Data records: Begin

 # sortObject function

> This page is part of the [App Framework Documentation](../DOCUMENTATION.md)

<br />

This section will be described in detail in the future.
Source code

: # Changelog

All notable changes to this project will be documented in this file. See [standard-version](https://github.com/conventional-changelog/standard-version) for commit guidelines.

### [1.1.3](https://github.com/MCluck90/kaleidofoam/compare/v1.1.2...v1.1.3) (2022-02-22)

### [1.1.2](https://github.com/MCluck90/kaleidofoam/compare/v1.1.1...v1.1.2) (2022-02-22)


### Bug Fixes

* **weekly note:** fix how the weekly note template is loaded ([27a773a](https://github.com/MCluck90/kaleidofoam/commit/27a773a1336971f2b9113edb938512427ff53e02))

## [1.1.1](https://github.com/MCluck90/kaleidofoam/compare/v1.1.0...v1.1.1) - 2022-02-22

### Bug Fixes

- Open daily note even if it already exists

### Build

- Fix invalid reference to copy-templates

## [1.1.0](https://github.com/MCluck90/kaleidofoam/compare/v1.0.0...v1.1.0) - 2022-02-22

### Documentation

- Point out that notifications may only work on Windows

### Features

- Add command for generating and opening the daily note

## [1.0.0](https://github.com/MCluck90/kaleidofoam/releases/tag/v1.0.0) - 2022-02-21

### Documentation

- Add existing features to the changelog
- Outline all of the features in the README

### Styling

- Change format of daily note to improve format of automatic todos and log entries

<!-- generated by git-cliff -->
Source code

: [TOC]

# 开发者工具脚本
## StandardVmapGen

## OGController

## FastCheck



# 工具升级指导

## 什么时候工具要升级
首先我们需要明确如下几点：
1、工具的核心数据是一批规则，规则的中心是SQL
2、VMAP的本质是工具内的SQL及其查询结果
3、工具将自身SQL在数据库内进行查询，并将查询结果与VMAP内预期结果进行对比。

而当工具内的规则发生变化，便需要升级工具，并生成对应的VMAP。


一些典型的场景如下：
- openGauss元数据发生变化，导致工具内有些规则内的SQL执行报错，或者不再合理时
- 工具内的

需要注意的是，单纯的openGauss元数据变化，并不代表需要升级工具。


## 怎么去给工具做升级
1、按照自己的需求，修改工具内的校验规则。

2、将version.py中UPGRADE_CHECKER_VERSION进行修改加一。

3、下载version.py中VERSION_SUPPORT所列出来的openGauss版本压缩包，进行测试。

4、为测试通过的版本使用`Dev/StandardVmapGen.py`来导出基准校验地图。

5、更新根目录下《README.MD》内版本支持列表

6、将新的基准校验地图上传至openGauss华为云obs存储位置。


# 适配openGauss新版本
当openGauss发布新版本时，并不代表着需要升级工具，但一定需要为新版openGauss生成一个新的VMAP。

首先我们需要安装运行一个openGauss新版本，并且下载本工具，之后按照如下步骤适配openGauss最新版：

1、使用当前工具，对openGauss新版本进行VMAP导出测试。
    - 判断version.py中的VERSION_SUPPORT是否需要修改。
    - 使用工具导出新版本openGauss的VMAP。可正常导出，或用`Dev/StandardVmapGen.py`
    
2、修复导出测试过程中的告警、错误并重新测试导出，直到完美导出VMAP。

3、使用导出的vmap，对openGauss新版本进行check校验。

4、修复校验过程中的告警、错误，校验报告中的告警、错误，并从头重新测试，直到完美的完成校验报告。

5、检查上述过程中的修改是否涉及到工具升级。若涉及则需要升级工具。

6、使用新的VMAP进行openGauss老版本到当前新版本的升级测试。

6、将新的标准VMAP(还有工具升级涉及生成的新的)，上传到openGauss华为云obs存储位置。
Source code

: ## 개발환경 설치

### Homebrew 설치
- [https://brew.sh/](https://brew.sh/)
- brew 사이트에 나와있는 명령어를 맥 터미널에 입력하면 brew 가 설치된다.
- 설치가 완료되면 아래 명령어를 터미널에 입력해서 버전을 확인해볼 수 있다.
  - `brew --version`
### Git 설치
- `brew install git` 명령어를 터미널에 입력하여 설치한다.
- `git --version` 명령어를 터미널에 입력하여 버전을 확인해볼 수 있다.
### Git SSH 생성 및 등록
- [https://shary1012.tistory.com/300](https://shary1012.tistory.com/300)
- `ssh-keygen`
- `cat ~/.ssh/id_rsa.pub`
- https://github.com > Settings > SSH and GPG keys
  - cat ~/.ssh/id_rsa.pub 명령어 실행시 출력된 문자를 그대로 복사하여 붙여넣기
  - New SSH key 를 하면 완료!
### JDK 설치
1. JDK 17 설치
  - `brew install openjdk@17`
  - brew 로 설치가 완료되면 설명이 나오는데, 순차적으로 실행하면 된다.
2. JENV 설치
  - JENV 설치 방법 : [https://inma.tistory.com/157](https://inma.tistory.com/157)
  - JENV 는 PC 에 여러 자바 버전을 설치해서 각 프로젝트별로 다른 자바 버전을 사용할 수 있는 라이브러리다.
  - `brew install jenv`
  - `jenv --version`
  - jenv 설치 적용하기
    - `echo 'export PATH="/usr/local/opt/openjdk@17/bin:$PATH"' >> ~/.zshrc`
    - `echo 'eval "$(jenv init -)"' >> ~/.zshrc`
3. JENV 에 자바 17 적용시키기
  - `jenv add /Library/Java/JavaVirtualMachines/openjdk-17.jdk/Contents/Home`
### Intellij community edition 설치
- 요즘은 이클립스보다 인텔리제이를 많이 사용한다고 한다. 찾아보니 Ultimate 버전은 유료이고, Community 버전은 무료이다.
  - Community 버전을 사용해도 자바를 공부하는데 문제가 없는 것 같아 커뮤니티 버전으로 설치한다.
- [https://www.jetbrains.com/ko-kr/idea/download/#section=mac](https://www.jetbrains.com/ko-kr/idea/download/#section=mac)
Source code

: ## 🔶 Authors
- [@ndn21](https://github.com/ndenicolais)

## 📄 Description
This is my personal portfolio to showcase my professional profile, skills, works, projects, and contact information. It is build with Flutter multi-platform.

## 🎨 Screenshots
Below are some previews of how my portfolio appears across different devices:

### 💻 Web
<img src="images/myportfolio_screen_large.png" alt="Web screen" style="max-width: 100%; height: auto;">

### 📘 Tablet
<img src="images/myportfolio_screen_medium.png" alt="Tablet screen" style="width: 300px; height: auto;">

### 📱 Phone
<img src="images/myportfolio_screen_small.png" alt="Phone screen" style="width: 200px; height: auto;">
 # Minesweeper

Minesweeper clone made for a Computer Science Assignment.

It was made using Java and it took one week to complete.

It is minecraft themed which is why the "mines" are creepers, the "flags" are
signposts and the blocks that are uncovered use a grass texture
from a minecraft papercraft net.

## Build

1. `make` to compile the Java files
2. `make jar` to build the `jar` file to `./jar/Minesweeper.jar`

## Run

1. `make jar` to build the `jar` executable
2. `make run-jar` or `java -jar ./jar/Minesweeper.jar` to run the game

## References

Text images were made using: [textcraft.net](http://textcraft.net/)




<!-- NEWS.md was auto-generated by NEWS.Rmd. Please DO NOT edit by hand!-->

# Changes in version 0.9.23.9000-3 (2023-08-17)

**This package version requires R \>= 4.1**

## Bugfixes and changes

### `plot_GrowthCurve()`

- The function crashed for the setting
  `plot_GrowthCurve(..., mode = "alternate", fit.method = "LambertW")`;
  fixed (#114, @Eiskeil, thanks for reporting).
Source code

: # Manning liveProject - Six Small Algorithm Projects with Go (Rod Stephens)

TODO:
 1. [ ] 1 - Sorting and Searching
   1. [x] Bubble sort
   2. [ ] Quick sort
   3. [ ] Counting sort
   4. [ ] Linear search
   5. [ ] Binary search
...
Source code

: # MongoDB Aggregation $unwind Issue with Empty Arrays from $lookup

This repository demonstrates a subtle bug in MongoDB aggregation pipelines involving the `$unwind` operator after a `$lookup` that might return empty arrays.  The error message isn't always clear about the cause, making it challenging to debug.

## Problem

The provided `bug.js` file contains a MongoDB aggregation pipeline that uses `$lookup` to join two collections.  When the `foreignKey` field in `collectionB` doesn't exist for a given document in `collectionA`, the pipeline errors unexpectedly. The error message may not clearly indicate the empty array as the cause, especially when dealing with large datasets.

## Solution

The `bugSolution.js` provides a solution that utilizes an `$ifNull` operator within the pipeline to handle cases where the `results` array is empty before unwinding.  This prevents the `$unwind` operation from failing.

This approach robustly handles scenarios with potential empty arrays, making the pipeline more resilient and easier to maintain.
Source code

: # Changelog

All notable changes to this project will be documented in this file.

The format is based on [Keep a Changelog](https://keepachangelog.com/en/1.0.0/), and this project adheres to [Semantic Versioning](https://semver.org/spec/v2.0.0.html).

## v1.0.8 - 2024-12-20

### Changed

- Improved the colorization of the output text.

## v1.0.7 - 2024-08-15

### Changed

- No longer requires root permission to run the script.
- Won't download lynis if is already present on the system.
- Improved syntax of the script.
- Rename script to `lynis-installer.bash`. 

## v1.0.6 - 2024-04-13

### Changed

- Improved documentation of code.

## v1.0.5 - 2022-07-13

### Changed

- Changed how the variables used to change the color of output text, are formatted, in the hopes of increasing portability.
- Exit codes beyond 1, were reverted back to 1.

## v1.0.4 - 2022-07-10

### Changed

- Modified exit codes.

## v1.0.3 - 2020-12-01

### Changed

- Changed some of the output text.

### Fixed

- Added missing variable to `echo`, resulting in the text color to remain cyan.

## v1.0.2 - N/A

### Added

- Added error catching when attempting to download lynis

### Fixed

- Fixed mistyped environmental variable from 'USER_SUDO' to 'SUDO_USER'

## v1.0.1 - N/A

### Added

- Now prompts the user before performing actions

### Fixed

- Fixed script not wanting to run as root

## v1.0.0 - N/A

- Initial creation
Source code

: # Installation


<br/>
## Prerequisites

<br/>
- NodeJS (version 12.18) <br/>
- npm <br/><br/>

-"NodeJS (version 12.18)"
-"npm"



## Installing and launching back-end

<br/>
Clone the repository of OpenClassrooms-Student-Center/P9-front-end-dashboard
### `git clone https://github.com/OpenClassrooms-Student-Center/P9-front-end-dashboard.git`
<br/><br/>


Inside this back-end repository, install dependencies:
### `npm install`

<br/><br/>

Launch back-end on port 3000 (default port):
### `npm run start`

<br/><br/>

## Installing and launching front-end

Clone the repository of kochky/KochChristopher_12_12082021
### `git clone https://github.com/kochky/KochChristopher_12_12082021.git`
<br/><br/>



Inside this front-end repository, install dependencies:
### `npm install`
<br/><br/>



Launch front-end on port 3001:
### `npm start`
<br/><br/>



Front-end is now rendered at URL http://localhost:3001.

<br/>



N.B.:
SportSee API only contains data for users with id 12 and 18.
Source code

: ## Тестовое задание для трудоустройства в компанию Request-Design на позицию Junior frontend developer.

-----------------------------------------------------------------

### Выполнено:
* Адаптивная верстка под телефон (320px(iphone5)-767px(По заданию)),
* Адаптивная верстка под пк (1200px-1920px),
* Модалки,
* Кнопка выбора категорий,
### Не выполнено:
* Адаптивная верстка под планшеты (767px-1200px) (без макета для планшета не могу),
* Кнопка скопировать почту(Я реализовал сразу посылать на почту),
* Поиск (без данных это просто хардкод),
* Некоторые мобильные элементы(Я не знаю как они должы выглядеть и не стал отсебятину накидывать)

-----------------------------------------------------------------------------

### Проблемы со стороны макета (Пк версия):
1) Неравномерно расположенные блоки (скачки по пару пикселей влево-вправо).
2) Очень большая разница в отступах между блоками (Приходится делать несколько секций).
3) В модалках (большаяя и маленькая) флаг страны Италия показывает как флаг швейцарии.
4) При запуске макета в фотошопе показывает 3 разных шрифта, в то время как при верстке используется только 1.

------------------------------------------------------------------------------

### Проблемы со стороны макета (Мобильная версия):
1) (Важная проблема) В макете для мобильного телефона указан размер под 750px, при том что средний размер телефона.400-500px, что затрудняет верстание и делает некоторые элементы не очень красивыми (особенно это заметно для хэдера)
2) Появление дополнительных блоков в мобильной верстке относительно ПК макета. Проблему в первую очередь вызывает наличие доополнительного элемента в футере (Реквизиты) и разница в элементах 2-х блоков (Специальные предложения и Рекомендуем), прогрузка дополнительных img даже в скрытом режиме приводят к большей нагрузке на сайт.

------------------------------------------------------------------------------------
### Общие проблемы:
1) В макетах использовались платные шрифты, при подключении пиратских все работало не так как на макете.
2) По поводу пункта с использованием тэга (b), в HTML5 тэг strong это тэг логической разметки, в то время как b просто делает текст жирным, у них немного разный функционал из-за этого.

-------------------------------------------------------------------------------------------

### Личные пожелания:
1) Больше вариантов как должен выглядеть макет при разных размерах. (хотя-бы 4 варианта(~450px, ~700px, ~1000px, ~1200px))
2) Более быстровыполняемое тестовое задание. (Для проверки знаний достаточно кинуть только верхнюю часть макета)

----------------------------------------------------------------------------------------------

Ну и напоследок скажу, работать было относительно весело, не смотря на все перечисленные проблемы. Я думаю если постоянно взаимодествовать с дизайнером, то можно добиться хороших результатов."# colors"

Data records: End

| Directions for this task |
Pull out all lines containing the word "notable" from the entries above.

| Your solution |
All notable changes to this project will be documented in this file. See [standard-version](https://github.com/conventional-changelog/standard-version) for commit guidelines.
All notable changes to this project will be documented in this file.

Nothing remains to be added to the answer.